Poaching threat: Tadoba on alert

Bringing the spotlight back on the serious crime of tiger poaching, the state government has issued a red alert, following an intelligence input that international smugglers have paid an advance to the Baheliya community to poach around 25 tigers in Maharashtra.
According to senior forest officials, field officers have already been asked to keep a check on the waterholes in the forest region, where poachers generally lay traps to catch the wild cats.
Chief wildlife warden of the Tadoba-Andhari Tiger Reserve in the Chandrapur district, S.W.H. Naqvi said, “We had received specific intelligence input on May 15 that poachers will be active in the state for killing tigers on May 15. Accordingly, a red alert has been issued in the state.”

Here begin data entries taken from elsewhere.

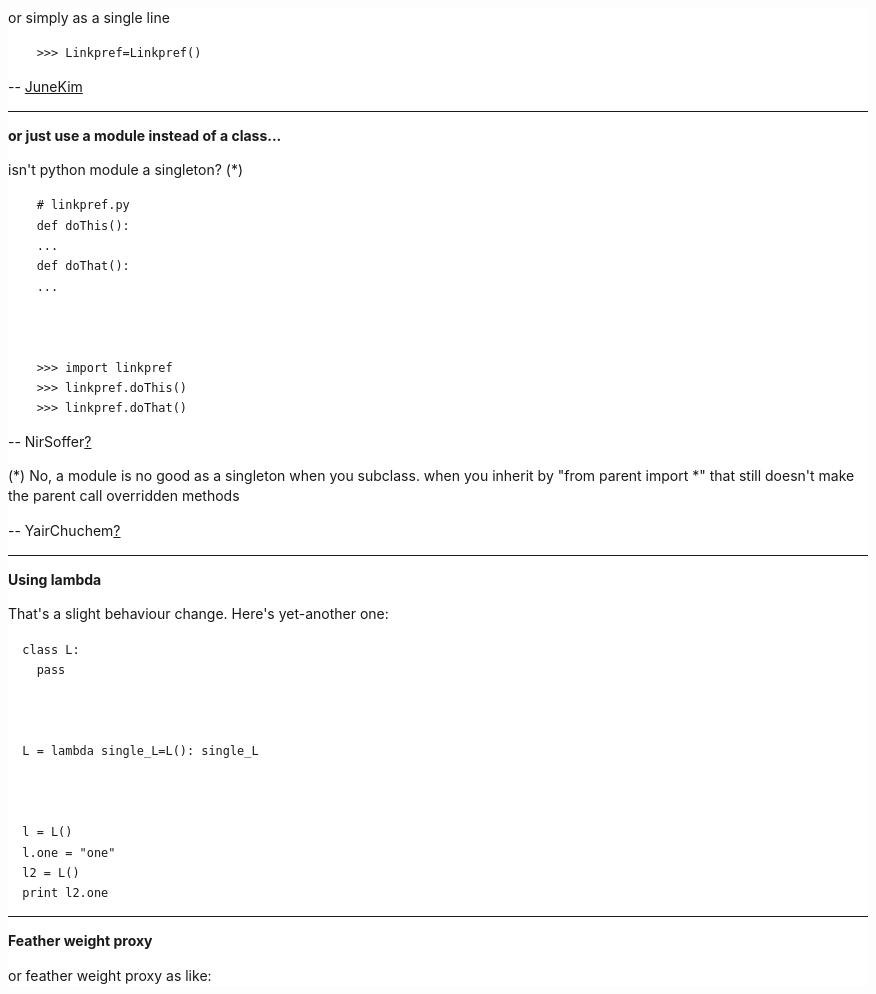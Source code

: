 
or simply as a single line 
    
    
    	>>> Linkpref=Linkpref() 
    

\-- [JuneKim](wiki?JuneKim)

* * *

**or just use a module instead of a class...**

isn't python module a singleton? (*) 
    
    
    	# linkpref.py
    	def doThis():
    	...  
    	def doThat():
    	...
    
    
    
    	>>> import linkpref
    	>>> linkpref.doThis()
    	>>> linkpref.doThat()
    

\-- NirSoffer[?](wiki?edit=NirSoffer)

(*) No, a module is no good as a singleton when you subclass. when you inherit by "from parent import *" that still doesn't make the parent call overridden methods 

\-- YairChuchem[?](wiki?edit=YairChuchem)

* * *

**Using lambda**

That's a slight behaviour change. Here's yet-another one: 
    
    
      class L:
    	pass
    
    
    
      L = lambda single_L=L(): single_L
    
    
    
      l = L()
      l.one = "one"
      l2 = L()
      print l2.one
    

* * *

**Feather weight proxy**

or feather weight proxy as like:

Mr Naqvi said that all the field officers have been asked to stay alert and keep a tight vigil on the waterholes in the region.
Sources said that around `40 lakh has already been given to the poachers (the Baheliya community from Madhya Pradesh) to kill at least 25 tigers in the state because of the rising demand in China. However, Mr Naqvi remained noncommittal on the figures.
Moreover, a National Tiger Conservation Authority member Pandu Dhotre, who also runs an NGO in Tadoba for protection of tigers, said, “After we received the intelligence input, we deployed around 300 uniformed volunteers, who have been asked to remain alert. Our volunteers work in coordination with forest officers. We have asked our men to pass on information about any suspicious-looking persons found in and around the forest area.”
According to authorities, poachers generally lay traps near waterholes. During the summer, natural waterholes and other natural reservoirs of water in Tadoba-Andhari are likely to have dried up. Hence, most animals approach artificial waterholes in the reserve.
On April 27, a tiger was killed, while another sustained severe injuries to his leg and paw, after they fell prey to the jaw traps laid by poachers in the Palasgaon range in the reserve. A jaw trap of the kind laid in Tadoba-Andhari has a ring at the bottom, which forms the trigger for the jaws.